女子の高梨沙羅(20=クラレ)がW杯通算53勝目を挙げ、男子のグレゴア・シュリーレンツァウアー(オーストリア)が持つジャンプの歴代最多記録に並んだ。99・5メートル、97メートルの合計215・1点で1回目の2位から逆転し、今季9勝目。計6シーズン、出場89試合目で大記録に到達し、18年平昌五輪の舞台で金メダル獲得に弾みをつけた。前日15日に2季連続4度目の個人総合優勝を決めたW杯の次戦は3月12日のオスロ大会。優勝すれば男女を通じて単独最多の54勝となる。

 信じられなかった。優勝が決まり、周囲に声をかけられると高梨は「えっ」と、驚きの表情を浮かべた。逆転を狙った2回目は97メートルにとどまっただけに本人には意外だった。最多タイの通算53勝目でジャンプ界の頂点に肩を並べたが、「やっぱり(男子とは)舞台が違うのでレベルも違うし、一概にそれがすごいことなのかと自分の中でも複雑。それでも、こういう記録を出せたのは自信になる」と笑顔は控えめだった。

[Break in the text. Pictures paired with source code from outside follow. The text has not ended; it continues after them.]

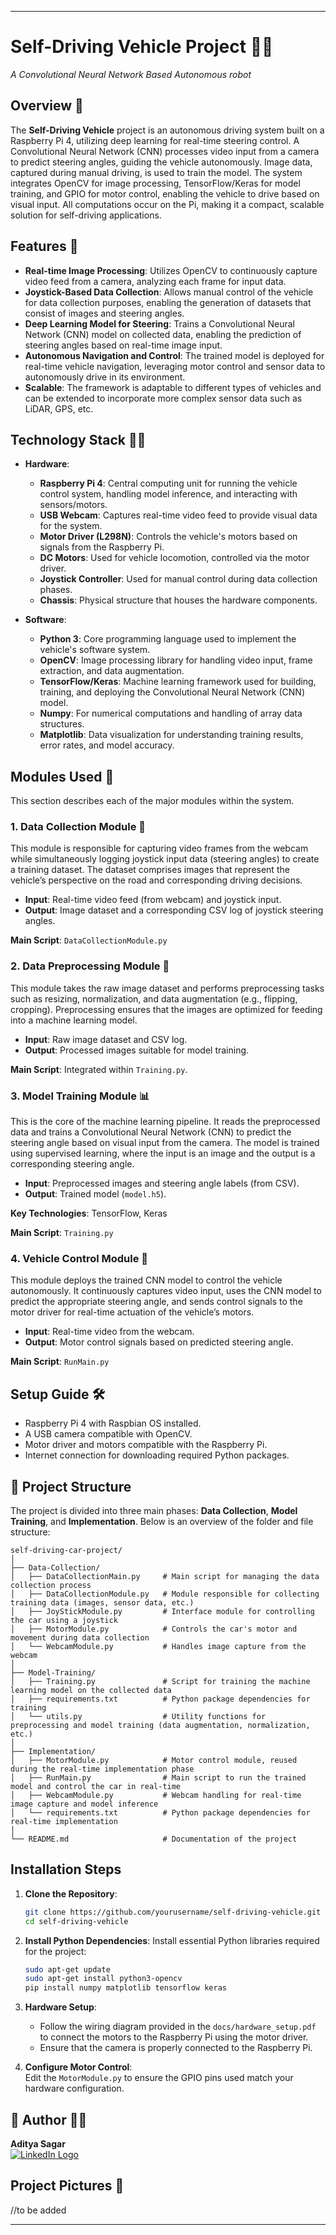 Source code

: 
---

# Self-Driving Vehicle Project 🚗🤖  
_A Convolutional Neural Network Based Autonomous robot_

## Overview 📝

The **Self-Driving Vehicle** project is an autonomous driving system built on a Raspberry Pi 4, utilizing deep learning for real-time steering control. A Convolutional Neural Network (CNN) processes video input from a camera to predict steering angles, guiding the vehicle autonomously. Image data, captured during manual driving, is used to train the model. The system integrates OpenCV for image processing, TensorFlow/Keras for model training, and GPIO for motor control, enabling the vehicle to drive based on visual input. All computations occur on the Pi, making it a compact, scalable solution for self-driving applications.


## Features 🚀

- **Real-time Image Processing**: Utilizes OpenCV to continuously capture video feed from a camera, analyzing each frame for input data.
- **Joystick-Based Data Collection**: Allows manual control of the vehicle for data collection purposes, enabling the generation of datasets that consist of images and steering angles.
- **Deep Learning Model for Steering**: Trains a Convolutional Neural Network (CNN) model on collected data, enabling the prediction of steering angles based on real-time image input.
- **Autonomous Navigation and Control**: The trained model is deployed for real-time vehicle navigation, leveraging motor control and sensor data to autonomously drive in its environment.
- **Scalable**: The framework is adaptable to different types of vehicles and can be extended to incorporate more complex sensor data such as LiDAR, GPS, etc.
  
## Technology Stack 🧑‍💻

- **Hardware**:
  - **Raspberry Pi 4**: Central computing unit for running the vehicle control system, handling model inference, and interacting with sensors/motors.
  - **USB Webcam**: Captures real-time video feed to provide visual data for the system.
  - **Motor Driver (L298N)**: Controls the vehicle's motors based on signals from the Raspberry Pi.
  - **DC Motors**: Used for vehicle locomotion, controlled via the motor driver.
  - **Joystick Controller**: Used for manual control during data collection phases.
  - **Chassis**: Physical structure that houses the hardware components.

- **Software**:
  - **Python 3**: Core programming language used to implement the vehicle's software system.
  - **OpenCV**: Image processing library for handling video input, frame extraction, and data augmentation.
  - **TensorFlow/Keras**: Machine learning framework used for building, training, and deploying the Convolutional Neural Network (CNN) model.
  - **Numpy**: For numerical computations and handling of array data structures.
  - **Matplotlib**: Data visualization for understanding training results, error rates, and model accuracy.

## Modules Used 🔧

This section describes each of the major modules within the system.

### 1. **Data Collection Module** 📸  
   This module is responsible for capturing video frames from the webcam while simultaneously logging joystick input data (steering angles) to create a training dataset. The dataset comprises images that represent the vehicle’s perspective on the road and corresponding driving decisions.

   - **Input**: Real-time video feed (from webcam) and joystick input.
   - **Output**: Image dataset and a corresponding CSV log of joystick steering angles.

   **Main Script**: `DataCollectionModule.py`

### 2. **Data Preprocessing Module** 🔄  
   This module takes the raw image dataset and performs preprocessing tasks such as resizing, normalization, and data augmentation (e.g., flipping, cropping). Preprocessing ensures that the images are optimized for feeding into a machine learning model.

   - **Input**: Raw image dataset and CSV log.
   - **Output**: Processed images suitable for model training.

   **Main Script**: Integrated within `Training.py`.

### 3. **Model Training Module** 📊  
   This is the core of the machine learning pipeline. It reads the preprocessed data and trains a Convolutional Neural Network (CNN) to predict the steering angle based on visual input from the camera. The model is trained using supervised learning, where the input is an image and the output is a corresponding steering angle.

   - **Input**: Preprocessed images and steering angle labels (from CSV).
   - **Output**: Trained model (`model.h5`).

   **Key Technologies**: TensorFlow, Keras

   **Main Script**: `Training.py`

### 4. **Vehicle Control Module** 🚦  
   This module deploys the trained CNN model to control the vehicle autonomously. It continuously captures video input, uses the CNN model to predict the appropriate steering angle, and sends control signals to the motor driver for real-time actuation of the vehicle’s motors.

   - **Input**: Real-time video from the webcam.
   - **Output**: Motor control signals based on predicted steering angle.

   **Main Script**: `RunMain.py`

## Setup Guide 🛠️

- Raspberry Pi 4 with Raspbian OS installed.
- A USB camera compatible with OpenCV.
- Motor driver and motors compatible with the Raspberry Pi.
- Internet connection for downloading required Python packages.


## 📂 Project Structure

The project is divided into three main phases: **Data Collection**, **Model Training**, and **Implementation**. Below is an overview of the folder and file structure:

```
self-driving-car-project/
│
├── Data-Collection/
│   ├── DataCollectionMain.py     # Main script for managing the data collection process
│   ├── DataCollectionModule.py   # Module responsible for collecting training data (images, sensor data, etc.)
│   ├── JoyStickModule.py         # Interface module for controlling the car using a joystick
│   ├── MotorModule.py            # Controls the car's motor and movement during data collection
│   └── WebcamModule.py           # Handles image capture from the webcam
│
├── Model-Training/
│   ├── Training.py               # Script for training the machine learning model on the collected data
│   ├── requirements.txt          # Python package dependencies for training
│   └── utils.py                  # Utility functions for preprocessing and model training (data augmentation, normalization, etc.)
│
├── Implementation/
│   ├── MotorModule.py            # Motor control module, reused during the real-time implementation phase
│   ├── RunMain.py                # Main script to run the trained model and control the car in real-time
│   ├── WebcamModule.py           # Webcam handling for real-time image capture and model inference
│   └── requirements.txt          # Python package dependencies for real-time implementation
│
└── README.md                     # Documentation of the project

```


## Installation Steps

1. **Clone the Repository**:
   ```bash
   git clone https://github.com/yourusername/self-driving-vehicle.git
   cd self-driving-vehicle
   ```

2. **Install Python Dependencies**:
   Install essential Python libraries required for the project:
   ```bash
   sudo apt-get update
   sudo apt-get install python3-opencv
   pip install numpy matplotlib tensorflow keras
   ```

3. **Hardware Setup**:
   - Follow the wiring diagram provided in the `docs/hardware_setup.pdf` to connect the motors to the Raspberry Pi using the motor driver.
   - Ensure that the camera is properly connected to the Raspberry Pi.

4. **Configure Motor Control**:  
   Edit the `MotorModule.py` to ensure the GPIO pins used match your hardware configuration.


## 👤 Author 🧑‍💻

**Aditya Sagar**  
[![LinkedIn Logo](https://img.shields.io/badge/LinkedIn-0077B5?style=for-the-badge&logo=linkedin&logoColor=white)](https://www.linkedin.com/in/adityasagarr)  


## Project Pictures  📸
//to be added

---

 強い風が不安定に吹き荒れていた。1回目に99・5メートルで2位。2回目も状況は変わらず、飛びすぎを避けるために直前でスタートゲートを2段下げられた。厳しい条件の中、空中に飛び出すと風にあおられたが、バランスを取りながら持ちこたえて97メートルで着地した。滑走面の抵抗を減らすためにスキーを替え、2位に終わった前日に「助走速度が出なくなった」と挙げた課題も改善。修正能力の高さを示し、大記録を引き寄せた。